* Task *
If a line of the data below holds the string "image", copy it.
========
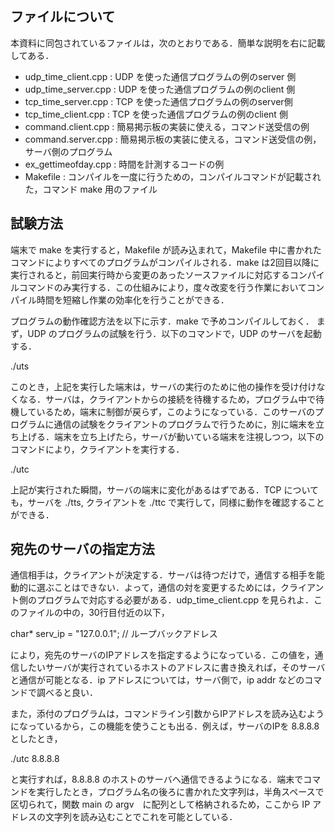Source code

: 
## ファイルについて
本資料に同包されているファイルは，次のとおりである．簡単な説明を右に記載してある．

- udp_time_client.cpp : UDP を使った通信プログラムの例のserver 側
- udp_time_server.cpp : UDP を使った通信プログラムの例のclient 側
- tcp_time_server.cpp : TCP を使った通信プログラムの例のserver側
- tcp_time_client.cpp : TCP を使った通信プログラムの例のclient 側
- command.client.cpp : 簡易掲示板の実装に使える，コマンド送受信の例
- command.server.cpp : 簡易掲示板の実装に使える，コマンド送受信の例，サーバ側のプログラム
- ex_gettimeofday.cpp  : 時間を計測するコードの例
- Makefile : コンパイルを一度に行うための，コンパイルコマンドが記載された，コマンド make 用のファイル

## 試験方法

端末で make を実行すると，Makefile が読み込まれて，Makefile 中に書かれたコマンドによりすべてのプログラムがコンパイルされる．make は2回目以降に実行されると，前回実行時から変更のあったソースファイルに対応するコンパイルコマンドのみ実行する．この仕組みにより，度々改変を行う作業においてコンパイル時間を短縮し作業の効率化を行うことができる．

プログラムの動作確認方法を以下に示す．make で予めコンパイルしておく．
まず，UDP のプログラムの試験を行う．以下のコマンドで，UDP のサーバを起動する．

./uts

このとき，上記を実行した端末は，サーバの実行のために他の操作を受け付けなくなる．サーバは，クライアントからの接続を待機するため，プログラム中で待機しているため，端末に制御が戻らず，このようになっている．このサーバのプログラムに通信の試験をクライアントのプログラムで行うために，別に端末を立ち上げる．端末を立ち上げたら，サーバが動いている端末を注視しつつ，以下のコマンドにより，クライアントを実行する．

./utc

上記が実行された瞬間，サーバの端末に変化があるはずである．TCP についても，サーバを ./tts, クライアントを ./ttc で実行して，同様に動作を確認することができる．

## 宛先のサーバの指定方法

通信相手は，クライアントが決定する．サーバは待つだけで，通信する相手を能動的に選ぶことはできない．よって，通信の対を変更するためには，クライアント側のプログラムで対応する必要がある．udp_time_client.cpp を見られよ．このファイルの中の，30行目付近の以下，

char* serv_ip = "127.0.0.1"; // ループバックアドレス

により，宛先のサーバのIPアドレスを指定するようになっている．この値を，通信したいサーバが実行されているホストのアドレスに書き換えれば，そのサーバと通信が可能となる．ip アドレスについては，サーバ側で，ip addr などのコマンドで調べると良い．

また，添付のプログラムは，コマンドライン引数からIPアドレスを読み込むようになっているから，この機能を使うことも出る．例えば，サーバのIPを 8.8.8.8 としたとき，

./utc 8.8.8.8

と実行すれば，8.8.8.8 のホストのサーバへ通信できるようになる．端末でコマンドを実行したとき，プログラム名の後ろに書かれた文字列は，半角スペースで区切られて，関数 main の argv　に配列として格納されるため，ここから IP アドレスの文字列を読み込むことでこれを可能としている．



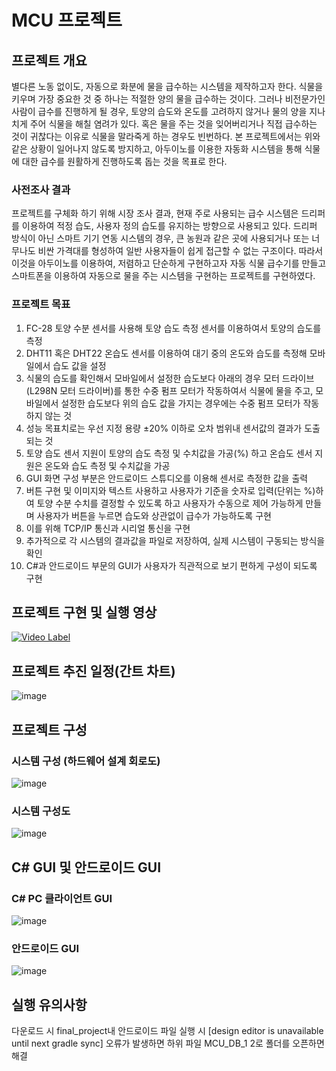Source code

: # MCU 프로젝트

## 프로젝트 개요

별다른 노동 없이도, 자동으로 화분에 물을 급수하는 시스템을 제작하고자 한다.
식물을 키우며 가장 중요한 것 중 하나는 적절한 양의 물을 급수하는 것이다. 
그러나 비전문가인 사람이 급수를 진행하게 될 경우, 토양의 습도와 온도를 고려하지 않거나 물의 양을 지나치게 주어 식물을 해칠 염려가 있다. 
혹은 물을 주는 것을 잊어버리거나 직접 급수하는 것이 귀찮다는 이유로 식물을 말라죽게 하는 경우도 빈번하다.
본 프로젝트에서는 위와 같은 상황이 일어나지 않도록 방지하고, 아두이노를 이용한 자동화 시스템을 통해 식물에 대한 급수를 원활하게 진행하도록 돕는 것을 목표로 한다.

### 사전조사 결과

프로젝트를 구체화 하기 위해 시장 조사 결과, 현재 주로 사용되는 급수 시스템은 드리퍼를 이용하여 적정 습도, 사용자 정의 습도를 유지하는 방향으로 사용되고 있다.
드리퍼 방식이 아닌 스마트 기기 연동 시스템의 경우, 큰 농원과 같은 곳에 사용되거나 또는 너무나도 비싼 가격대를 형성하여 일반 사용자들이 쉽게 접근할 수 없는 구조이다.
따라서 이것을 아두이노를 이용하여, 저렴하고 단순하게 구현하고자 자동 식물 급수기를 만들고 스마트폰을 이용하여 자동으로 물을 주는 시스템을 구현하는 프로젝트를 구현하였다.

### 프로젝트 목표

1. FC-28 토양 수분 센서를 사용해 토양 습도 측정 센서를 이용하여서 토양의 습도를 측정
2. DHT11 혹은 DHT22 온습도 센서를 이용하여 대기 중의 온도와 습도를 측정해 모바일에서 습도 값을 설정
3. 식물의 습도를 확인해서 모바일에서 설정한 습도보다 아래의 경우 모터 드라이브(L298N 모터 드라이버)를 통한 수중 펌프 모터가 작동하여서 식물에 물을 주고, 모바일에서 설정한 습도보다 위의 습도 값을 가지는 경우에는 수중 펌프 모터가 작동하지 않는 것
4. 성능 목표치로는 우선 지정 용량 ±20% 이하로 오차 범위내 센서값의 결과가 도출되는 것
5. 토양 습도 센서 지원이 토양의 습도 측정 및 수치값을 가공(%) 하고 온습도 센서 지원은 온도와 습도 측정 및 수치값을 가공
6. GUI 화면 구성 부분은 안드로이드 스튜디오를 이용해 센서로 측정한 값을 출력
7. 버튼 구현 및 이미지와 텍스트 사용하고 사용자가 기준을 숫자로 입력(단위는 %)하여 토양 수분 수치를 결정할 수 있도록 하고 사용자가 수동으로 제어 가능하게 만들며 사용자가 버튼을 누르면 습도와 상관없이 급수가 가능하도록 구현
8. 이를 위해 TCP/IP 통신과 시리얼 통신을 구현
9. 추가적으로 각 시스템의 결과값을 파일로 저장하여, 실제 시스템이 구동되는 방식을 확인
10. C#과 안드로이드 부문의 GUI가 사용자가 직관적으로 보기 편하게 구성이 되도록 구현



## 프로젝트 구현 및 실행 영상 

[![Video Label](http://img.youtube.com/vi/pJDVBZhRzws/0.jpg)](https://youtu.be/pJDVBZhRzws)



## 프로젝트 추진 일정(간트 차트)

![image](https://github.com/lemosfriki/MCU_AUTOMATIC-watering-system/assets/115825244/622965ee-3c6a-4709-8d92-69132e9e8d63)

## 프로젝트 구성

### 시스템 구성 (하드웨어 설계 회로도)

![image](https://github.com/lemosfriki/MCU_AUTOMATIC-watering-system/assets/115825244/a35bfdab-430b-4586-90c5-8d969d052741)

### 시스템 구성도

![image](https://github.com/lemosfriki/MCU_AUTOMATIC-watering-system/assets/115825244/3b793237-fc11-4be7-9f66-8c4614cebe04)



## C# GUI 및 안드로이드 GUI

### C# PC 클라이언트 GUI 
![image](https://github.com/lemosfriki/MCU_AUTOMATIC-watering-system/assets/115825244/8d4ef35f-9d93-4567-989d-a71de582d072)


### 안드로이드 GUI
![image](https://github.com/lemosfriki/MCU_AUTOMATIC-watering-system/assets/115825244/95f340fa-52d4-4da8-a9c4-fd7ad825809e)

## 실행 유의사항
다운로드 시 final_project내 안드로이드 파일 실행 시 [design editor is unavailable until next gradle sync] 오류가 발생하면 하위 파일 MCU_DB_1 2로 폴더를 오픈하면 해결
========
* Written reply *
![image](https://github.com/lemosfriki/MCU_AUTOMATIC-watering-system/assets/115825244/622965ee-3c6a-4709-8d92-69132e9e8d63)
![image](https://github.com/lemosfriki/MCU_AUTOMATIC-watering-system/assets/115825244/a35bfdab-430b-4586-90c5-8d969d052741)
![image](https://github.com/lemosfriki/MCU_AUTOMATIC-watering-system/assets/115825244/3b793237-fc11-4be7-9f66-8c4614cebe04)
![image](https://github.com/lemosfriki/MCU_AUTOMATIC-watering-system/assets/115825244/8d4ef35f-9d93-4567-989d-a71de582d072)
![image](https://github.com/lemosfriki/MCU_AUTOMATIC-watering-system/assets/115825244/95f340fa-52d4-4da8-a9c4-fd7ad825809e)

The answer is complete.